He was self-righteous enough that indignation was next to a norm. Childish behavior, fanciful whims, playful indulgences – such things were beyond his pride. If a thing did not serve him, there was little chance for him appreciating it. The exception to the rule, of course, being if the thing challenged him.
And even then, he might still find cause to feel indignantly.
Then it doesn’t make sense. He watches the windows sometimes when he knows that no-one is watching him, and when he knows the Doctor cannot see him. Sometimes he simply stands on the grasses and looks up toward the skies, and sometimes he sits cross-legged so that dirt adorns the seat of his trousers, and sometimes he even runs barefoot as though he were a child again. None of these things present anything resembling modesty or dignity but at a certain point, it stopped mattering so very much.
In the meantime, the physicians make fewer and fewer appointments to check upon his body. His second heart stopped once. There had been a great affair about it and they had approached him with that frantic and even calm that was so characteristic of the Time Lords. They had made him live and put him back into captivity and they had watched him more closely than ever, for a time.
He decided that day that they hated him. He was becoming more and more sure that he did not want to die – not even if he would never wake up and never have to die, again – but the day they saved his life, he hated them. He stopped answering their questions and they had to pry his mind open or tie him down on the few appointments that followed, but he would allow them nothing. These people who thought they could decide his life – he gave them nothing.

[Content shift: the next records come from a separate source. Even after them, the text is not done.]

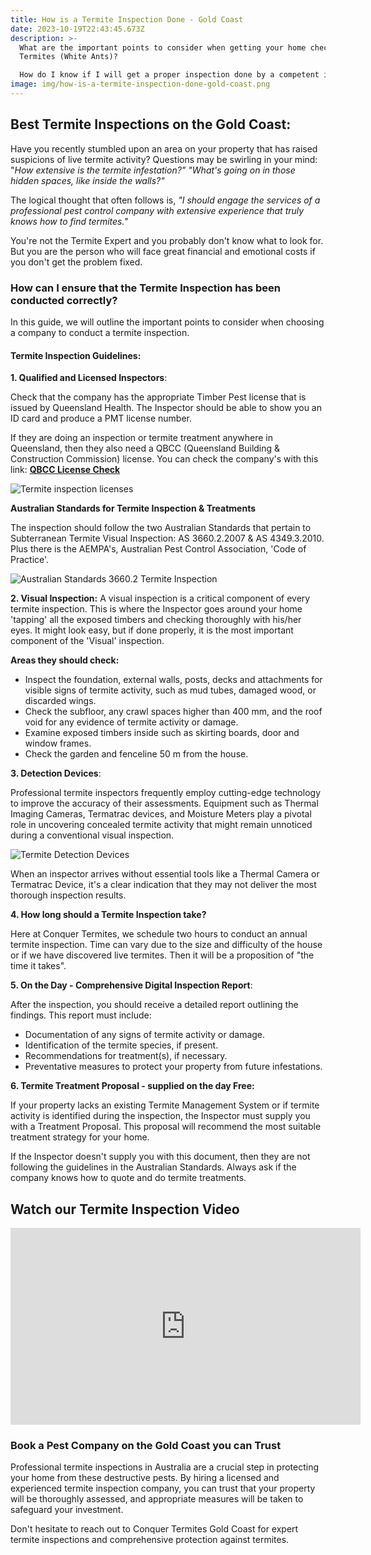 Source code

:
 ```yaml
---
title: How is a Termite Inspection Done - Gold Coast
date: 2023-10-19T22:43:45.673Z
description: >-
  What are the important points to consider when getting your home checked for
  Termites (White Ants)? 

  How do I know if I will get a proper inspection done by a competent inspector? 
image: img/how-is-a-termite-inspection-done-gold-coast.png
---
```

## Best Termite Inspections on the Gold Coast:

Have you recently stumbled upon an area on your property that has raised suspicions of live termite activity? Questions may be swirling in your mind: "*How extensive is the termite infestation?" "What's going on in those hidden spaces, like inside the walls?"*

The logical thought that often follows is, *"I should engage the services of a professional pest control company with extensive experience that truly knows how to find termites."*

You're not the Termite Expert and you probably don't know what to look for. But you are the person who will face great financial and emotional costs if you don't get the problem fixed.

### How can I ensure that the Termite Inspection has been conducted correctly?

In this guide, we will outline the important points to consider when choosing a company to conduct a termite inspection.

#### Termite Inspection Guidelines:

**1. Qualified and Licensed Inspectors**: 

Check that the company has the appropriate Timber Pest license that is issued by Queensland Health. The Inspector should be able to show you an ID card and produce a PMT license number. 

If they are doing an inspection or termite treatment anywhere in Queensland, then they also need a QBCC (Queensland Building & Construction Commission) license. You can check the company's with this link: **[QBCC License Check](https://www.qbcc.qld.gov.au/)**

![Termite inspection licenses](img/termite-licenses-queensland.png)

**Australian Standards for Termite Inspection & Treatments**

The inspection should follow the two Australian Standards that pertain to Subterranean Termite Visual Inspection: AS 3660.2.2007 & AS 4349.3.2010. Plus there is the AEMPA's, Australian Pest Control Association, 'Code of Practice'.

![Australian Standards 3660.2 Termite Inspection](img/australian-standards.png)

**2. Visual Inspection:** A visual inspection is a critical component of every termite inspection. This is where the Inspector goes around your home 'tapping' all the exposed timbers and checking thoroughly with his/her eyes. It might look easy, but if done properly, it is the most important component of the 'Visual' inspection.

**Areas they should check:**

* Inspect the foundation, external walls, posts, decks and attachments for visible signs of termite activity, such as mud tubes, damaged wood, or discarded wings.
* Check the subfloor, any crawl spaces higher than 400 mm, and the roof void for any evidence of termite activity or damage.
* Examine exposed timbers inside such as skirting boards, door and window frames. 
* Check the garden and fenceline 50 m from the house. 

**3. Detection Devices**: 

Professional termite inspectors frequently employ cutting-edge technology to improve the accuracy of their assessments. Equipment such as Thermal Imaging Cameras, Termatrac devices, and Moisture Meters play a pivotal role in uncovering concealed termite activity that might remain unnoticed during a conventional visual inspection.

![Termite Detection Devices](img/termite-detection-devices.png)

When an inspector arrives without essential tools like a Thermal Camera or Termatrac Device, it's a clear indication that they may not deliver the most thorough inspection results.

**4. How long should a Termite Inspection take?**

Here at Conquer Termites, we schedule two hours to conduct an annual termite inspection. Time can vary due to the size and difficulty of the house or if we have discovered live termites. Then it will be a proposition of "the time it takes".

**5. On the Day - Comprehensive Digital Inspection Report**: 

After the inspection, you should receive a detailed report outlining the findings. This report must include:

* Documentation of any signs of termite activity or damage.
* Identification of the termite species, if present.
* Recommendations for treatment(s), if necessary.
* Preventative measures to protect your property from future infestations.

**6. Termite Treatment Proposal - supplied on the day Free:** 

If your property lacks an existing Termite Management System or if termite activity is identified during the inspection, the Inspector must supply you with a Treatment Proposal. This proposal will recommend the most suitable treatment strategy for your home.

If the Inspector doesn't supply you with this document, then they are not following the guidelines in the Australian Standards. Always ask if the company knows how to quote and do termite treatments.

## Watch our Termite Inspection Video

<iframe width="560" height="315" src="https://www.youtube.com/embed/ZE6jMsa2SBs?si=_HG0M2oZ2AxbcYLD" title="YouTube video player" frameborder="0" allow="accelerometer; autoplay; clipboard-write; encrypted-media; gyroscope; picture-in-picture; web-share" allowfullscreen></iframe>

### Book a Pest Company on the Gold Coast you can Trust

Professional termite inspections in Australia are a crucial step in protecting your home from these destructive pests. By hiring a licensed and experienced termite inspection company, you can trust that your property will be thoroughly assessed, and appropriate measures will be taken to safeguard your investment.

 Don't hesitate to reach out to Conquer Termites Gold Coast for expert termite inspections and comprehensive protection against termites. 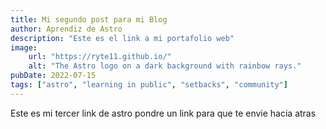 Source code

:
 ```yaml
---
title: Mi segundo post para mi Blog
author: Aprendiz de Astro
description: "Este es el link a mi portafolio web"
image:
    url: "https://ryte11.github.io/"
    alt: "The Astro logo on a dark background with rainbow rays."
pubDate: 2022-07-15
tags: ["astro", "learning in public", "setbacks", "community"]
---
```

Este es mi tercer link de astro pondre un link para que te envie hacia atras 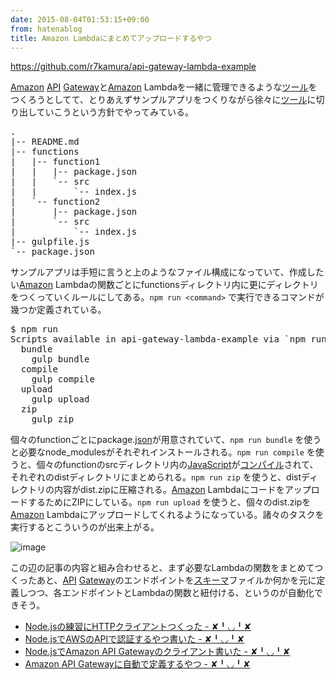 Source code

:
 ```yaml
---
date: 2015-08-04T01:53:15+09:00
from: hatenablog
title: Amazon Lambdaにまとめてアップロードするやつ
---
```


<p><a href="https://github.com/r7kamura/api-gateway-lambda-example">https://github.com/r7kamura/api-gateway-lambda-example</a></p>

<p><a class="keyword" href="http://d.hatena.ne.jp/keyword/Amazon">Amazon</a> <a class="keyword" href="http://d.hatena.ne.jp/keyword/API">API</a> <a class="keyword" href="http://d.hatena.ne.jp/keyword/Gateway">Gateway</a>と<a class="keyword" href="http://d.hatena.ne.jp/keyword/Amazon">Amazon</a> Lambdaを一緒に管理できるような<a class="keyword" href="http://d.hatena.ne.jp/keyword/%A5%C4%A1%BC%A5%EB">ツール</a>をつくろうとしてて、とりあえずサンプルアプリをつくりながら徐々に<a class="keyword" href="http://d.hatena.ne.jp/keyword/%A5%C4%A1%BC%A5%EB">ツール</a>に切り出していこうという方針でやってみている。</p>

<pre class="code" data-lang="" data-unlink>.
|-- README.md
|-- functions
|   |-- function1
|   |   |-- package.json
|   |   `-- src
|   |       `-- index.js
|   `-- function2
|       |-- package.json
|       `-- src
|           `-- index.js
|-- gulpfile.js
`-- package.json</pre>


<p>サンプルアプリは手短に言うと上のようなファイル構成になっていて、作成したい<a class="keyword" href="http://d.hatena.ne.jp/keyword/Amazon">Amazon</a> Lambdaの関数ごとにfunctionsディレクトリ内に更にディレクトリをつくっていくルールにしてある。<code>npm run &lt;command&gt;</code> で実行できるコマンドが幾つか定義されている。</p>

<pre class="code" data-lang="" data-unlink>$ npm run
Scripts available in api-gateway-lambda-example via `npm run-script`:
  bundle
    gulp bundle
  compile
    gulp compile
  upload
    gulp upload
  zip
    gulp zip</pre>


<p>個々のfunctionごとにpackage.<a class="keyword" href="http://d.hatena.ne.jp/keyword/json">json</a>が用意されていて、<code>npm run bundle</code> を使うと必要なnode_modulesがそれぞれインストールされる。<code>npm run compile</code> を使うと、個々のfunctionのsrcディレクトリ内の<a class="keyword" href="http://d.hatena.ne.jp/keyword/JavaScript">JavaScript</a>が<a class="keyword" href="http://d.hatena.ne.jp/keyword/%A5%B3%A5%F3%A5%D1%A5%A4%A5%EB">コンパイル</a>されて、それぞれのdistディレクトリにまとめられる。<code>npm run zip</code> を使うと、distディレクトリの内容がdist.zipに圧縮される。<a class="keyword" href="http://d.hatena.ne.jp/keyword/Amazon">Amazon</a> LambdaにコードをアップロードするためにZIPにしている。<code>npm run upload</code> を使うと、個々のdist.zipを<a class="keyword" href="http://d.hatena.ne.jp/keyword/Amazon">Amazon</a> Lambdaにアップロードしてくれるようになっている。諸々のタスクを実行するとこういうのが出来上がる。</p>

<p><img src="https://qiita-image-store.s3.amazonaws.com/0/4365/5d685090-a6d3-b610-a0ae-8ec25e6feebf.png" alt="image" /></p>

<p>この辺の記事の内容と組み合わせると、まず必要なLambdaの関数をまとめてつくったあと、<a class="keyword" href="http://d.hatena.ne.jp/keyword/API">API</a> <a class="keyword" href="http://d.hatena.ne.jp/keyword/Gateway">Gateway</a>のエンドポイントを<a class="keyword" href="http://d.hatena.ne.jp/keyword/%A5%B9%A5%AD%A1%BC%A5%DE">スキーマ</a>ファイルか何かを元に定義しつつ、各エンドポイントとLambdaの関数と紐付ける、というのが自動化できそう。</p>

<ul>
<li><a href="http://r7kamura.hatenablog.com/entry/2015/07/30/023001">Node.jsの練習にHTTPクライアントつくった - ✘╹◡╹✘</a></li>
<li><a href="http://r7kamura.hatenablog.com/entry/2015/07/31/024304">Node.jsでAWSのAPIで認証するやつ書いた - ✘╹◡╹✘</a></li>
<li><a href="http://r7kamura.hatenablog.com/entry/2015/08/02/052043">Node.jsでAmazon API Gatewayのクライアント書いた - ✘╹◡╹✘</a></li>
<li><a href="http://r7kamura.hatenablog.com/entry/2015/08/03/102704">Amazon API Gatewayに自動で定義するやつ - ✘╹◡╹✘</a></li>
</ul>


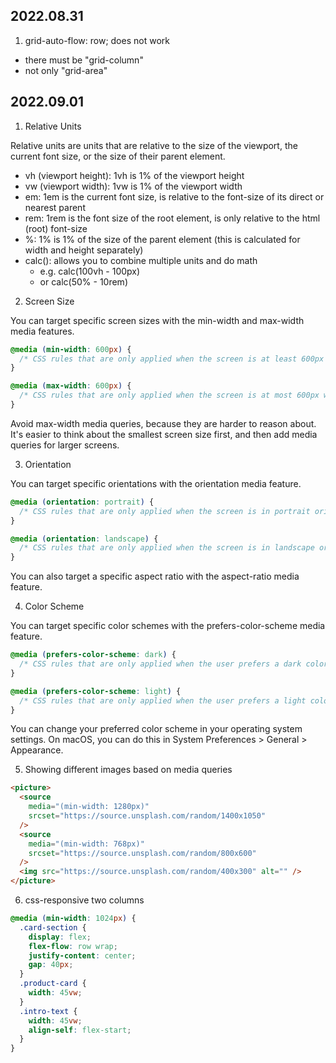 ## 2022.08.31

1. grid-auto-flow: row; does not work

- there must be "grid-column"
- not only "grid-area"

## 2022.09.01

1. Relative Units

Relative units are units that are relative to the size of the viewport, the current font size, or the size of their parent element.

- vh (viewport height): 1vh is 1% of the viewport height
- vw (viewport width): 1vw is 1% of the viewport width
- em: 1em is the current font size, is relative to the font-size of its direct or nearest parent
- rem: 1rem is the font size of the root element, is only relative to the html (root) font-size
- %: 1% is 1% of the size of the parent element (this is calculated for width and height separately)
- calc(): allows you to combine multiple units and do math
  - e.g. calc(100vh - 100px)
  - or calc(50% - 10rem)

2. Screen Size

You can target specific screen sizes with the min-width and max-width media features.

```css
@media (min-width: 600px) {
  /* CSS rules that are only applied when the screen is at least 600px wide */
}

@media (max-width: 600px) {
  /* CSS rules that are only applied when the screen is at most 600px wide */
}
```

Avoid max-width media queries, because they are harder to reason about. It's easier to think about the smallest screen size first, and then add media queries for larger screens.

3. Orientation

You can target specific orientations with the orientation media feature.

```css
@media (orientation: portrait) {
  /* CSS rules that are only applied when the screen is in portrait orientation */
}

@media (orientation: landscape) {
  /* CSS rules that are only applied when the screen is in landscape orientation */
}
```

You can also target a specific aspect ratio with the aspect-ratio media feature.

4. Color Scheme

You can target specific color schemes with the prefers-color-scheme media feature.

```css
@media (prefers-color-scheme: dark) {
  /* CSS rules that are only applied when the user prefers a dark color scheme */
}

@media (prefers-color-scheme: light) {
  /* CSS rules that are only applied when the user prefers a light color scheme */
}
```

You can change your preferred color scheme in your operating system settings. On macOS, you can do this in System Preferences > General > Appearance.

5. Showing different images based on media queries

```html
<picture>
  <source
    media="(min-width: 1280px)"
    srcset="https://source.unsplash.com/random/1400x1050"
  />
  <source
    media="(min-width: 768px)"
    srcset="https://source.unsplash.com/random/800x600"
  />
  <img src="https://source.unsplash.com/random/400x300" alt="" />
</picture>
```

6. css-responsive two columns

```css
@media (min-width: 1024px) {
  .card-section {
    display: flex;
    flex-flow: row wrap;
    justify-content: center;
    gap: 40px;
  }
  .product-card {
    width: 45vw;
  }
  .intro-text {
    width: 45vw;
    align-self: flex-start;
  }
}
```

It takes time. He does not reveal himself at first, but he slowly slips closer to the windows.
And there was another day, a quiet little night. He does not like to sleep, to start, but he was kept up by a sound he had heard, one that was so distant and unfamiliar to him that he felt the urge to search it out.
The Doctor had never seen the Master in the doorway of his room. He would have had no way of knowing what the Master had seen that night. And in all great honesty, the Master had left only a few seconds to watch the goings-ons.
He did not think the Doctor would like it, to know that this broken man, this old man, this man who had died too many times—he thinks, the Doctor would not like to know, that the Master had seen him crying for his captivity.
It is not long after that, that the Master comes as far out as the patio. Never far enough to be seen.
Except once. There is one day that he stands out on the patio and the Doctor is running, laughing, and he tries to reconcile the day that he saw the Doctor crying with this moment. The shorter man turns and pauses as he notices the Master’s eyes meeting his own.
The Master stands there for a second. He hardly feels it within himself to do so, but his chin tilts and his eyes narrow above an indignant little sneer. He turns away.
And he will never be able to explain it. But he returns the next day and for all the indignation, he stands and he watches the Doctor smile.